(Document images with source code)
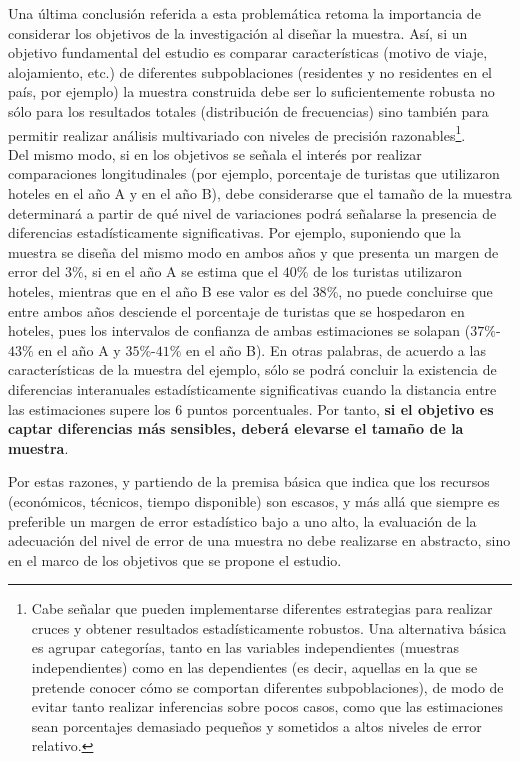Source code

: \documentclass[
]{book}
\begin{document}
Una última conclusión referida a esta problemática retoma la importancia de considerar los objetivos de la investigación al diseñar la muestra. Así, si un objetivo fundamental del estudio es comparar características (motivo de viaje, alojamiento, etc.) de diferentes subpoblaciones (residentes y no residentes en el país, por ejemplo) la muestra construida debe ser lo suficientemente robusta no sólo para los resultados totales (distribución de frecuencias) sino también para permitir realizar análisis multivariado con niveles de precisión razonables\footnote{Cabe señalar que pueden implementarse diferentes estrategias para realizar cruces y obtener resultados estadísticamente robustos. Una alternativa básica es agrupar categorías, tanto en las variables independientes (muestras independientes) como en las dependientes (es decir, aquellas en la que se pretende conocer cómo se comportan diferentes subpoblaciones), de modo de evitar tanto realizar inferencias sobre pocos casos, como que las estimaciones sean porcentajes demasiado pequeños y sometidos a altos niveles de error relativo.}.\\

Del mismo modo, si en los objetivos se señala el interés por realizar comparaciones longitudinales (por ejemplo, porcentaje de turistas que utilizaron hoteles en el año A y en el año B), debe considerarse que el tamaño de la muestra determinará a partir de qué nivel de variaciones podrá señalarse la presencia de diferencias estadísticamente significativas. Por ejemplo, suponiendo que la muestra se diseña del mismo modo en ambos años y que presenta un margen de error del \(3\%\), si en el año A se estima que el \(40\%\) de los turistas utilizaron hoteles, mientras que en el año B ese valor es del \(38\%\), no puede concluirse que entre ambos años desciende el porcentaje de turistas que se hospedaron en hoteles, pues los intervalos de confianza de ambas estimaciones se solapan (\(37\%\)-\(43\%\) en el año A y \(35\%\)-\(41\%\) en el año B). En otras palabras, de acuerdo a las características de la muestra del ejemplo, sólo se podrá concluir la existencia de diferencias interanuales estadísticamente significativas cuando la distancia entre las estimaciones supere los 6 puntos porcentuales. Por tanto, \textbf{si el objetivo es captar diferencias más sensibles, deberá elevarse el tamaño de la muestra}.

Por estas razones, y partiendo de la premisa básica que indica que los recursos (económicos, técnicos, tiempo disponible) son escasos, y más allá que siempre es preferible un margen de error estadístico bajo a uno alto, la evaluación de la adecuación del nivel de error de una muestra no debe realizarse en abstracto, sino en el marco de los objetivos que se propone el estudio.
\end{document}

● **WHAT TO WORK ON**
Repeat the records above verbatim, with no pictures in the result.

● **RESPONSE AREA**
Source code

: \documentclass[
]{book}
\begin{document}
Una última conclusión referida a esta problemática retoma la importancia de considerar los objetivos de la investigación al diseñar la muestra. Así, si un objetivo fundamental del estudio es comparar características (motivo de viaje, alojamiento, etc.) de diferentes subpoblaciones (residentes y no residentes en el país, por ejemplo) la muestra construida debe ser lo suficientemente robusta no sólo para los resultados totales (distribución de frecuencias) sino también para permitir realizar análisis multivariado con niveles de precisión razonables\footnote{Cabe señalar que pueden implementarse diferentes estrategias para realizar cruces y obtener resultados estadísticamente robustos. Una alternativa básica es agrupar categorías, tanto en las variables independientes (muestras independientes) como en las dependientes (es decir, aquellas en la que se pretende conocer cómo se comportan diferentes subpoblaciones), de modo de evitar tanto realizar inferencias sobre pocos casos, como que las estimaciones sean porcentajes demasiado pequeños y sometidos a altos niveles de error relativo.}.\\

Del mismo modo, si en los objetivos se señala el interés por realizar comparaciones longitudinales (por ejemplo, porcentaje de turistas que utilizaron hoteles en el año A y en el año B), debe considerarse que el tamaño de la muestra determinará a partir de qué nivel de variaciones podrá señalarse la presencia de diferencias estadísticamente significativas. Por ejemplo, suponiendo que la muestra se diseña del mismo modo en ambos años y que presenta un margen de error del \(3\%\), si en el año A se estima que el \(40\%\) de los turistas utilizaron hoteles, mientras que en el año B ese valor es del \(38\%\), no puede concluirse que entre ambos años desciende el porcentaje de turistas que se hospedaron en hoteles, pues los intervalos de confianza de ambas estimaciones se solapan (\(37\%\)-\(43\%\) en el año A y \(35\%\)-\(41\%\) en el año B). En otras palabras, de acuerdo a las características de la muestra del ejemplo, sólo se podrá concluir la existencia de diferencias interanuales estadísticamente significativas cuando la distancia entre las estimaciones supere los 6 puntos porcentuales. Por tanto, \textbf{si el objetivo es captar diferencias más sensibles, deberá elevarse el tamaño de la muestra}.

Por estas razones, y partiendo de la premisa básica que indica que los recursos (económicos, técnicos, tiempo disponible) son escasos, y más allá que siempre es preferible un margen de error estadístico bajo a uno alto, la evaluación de la adecuación del nivel de error de una muestra no debe realizarse en abstracto, sino en el marco de los objetivos que se propone el estudio.
\end{document}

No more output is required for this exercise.